Extracted material START
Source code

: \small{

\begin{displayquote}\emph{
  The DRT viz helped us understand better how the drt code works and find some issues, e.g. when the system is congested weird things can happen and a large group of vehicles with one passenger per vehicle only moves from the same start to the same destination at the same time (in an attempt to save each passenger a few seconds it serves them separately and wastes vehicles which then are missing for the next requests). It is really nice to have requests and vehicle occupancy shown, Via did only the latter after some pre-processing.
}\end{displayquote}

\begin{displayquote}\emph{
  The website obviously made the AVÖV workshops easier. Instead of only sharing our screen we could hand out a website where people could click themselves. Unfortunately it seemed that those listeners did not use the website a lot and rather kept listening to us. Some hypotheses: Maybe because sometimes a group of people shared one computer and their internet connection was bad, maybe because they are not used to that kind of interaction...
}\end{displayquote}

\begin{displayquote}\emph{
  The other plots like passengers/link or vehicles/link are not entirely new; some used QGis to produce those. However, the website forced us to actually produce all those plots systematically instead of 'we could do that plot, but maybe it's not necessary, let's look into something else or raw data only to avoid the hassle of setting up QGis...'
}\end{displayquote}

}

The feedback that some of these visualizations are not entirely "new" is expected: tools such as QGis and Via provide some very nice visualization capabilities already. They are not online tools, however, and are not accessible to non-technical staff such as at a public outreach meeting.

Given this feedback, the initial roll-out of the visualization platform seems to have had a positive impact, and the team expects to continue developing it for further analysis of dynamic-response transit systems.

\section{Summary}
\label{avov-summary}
Extracted material END
Look through the entries and find each line that has the string "visualization". Copy those lines.

The feedback that some of these visualizations are not entirely "new" is expected: tools such as QGis and Via provide some very nice visualization capabilities already. They are not online tools, however, and are not accessible to non-technical staff such as at a public outreach meeting.
Given this feedback, the initial roll-out of the visualization platform seems to have had a positive impact, and the team expects to continue developing it for further analysis of dynamic-response transit systems.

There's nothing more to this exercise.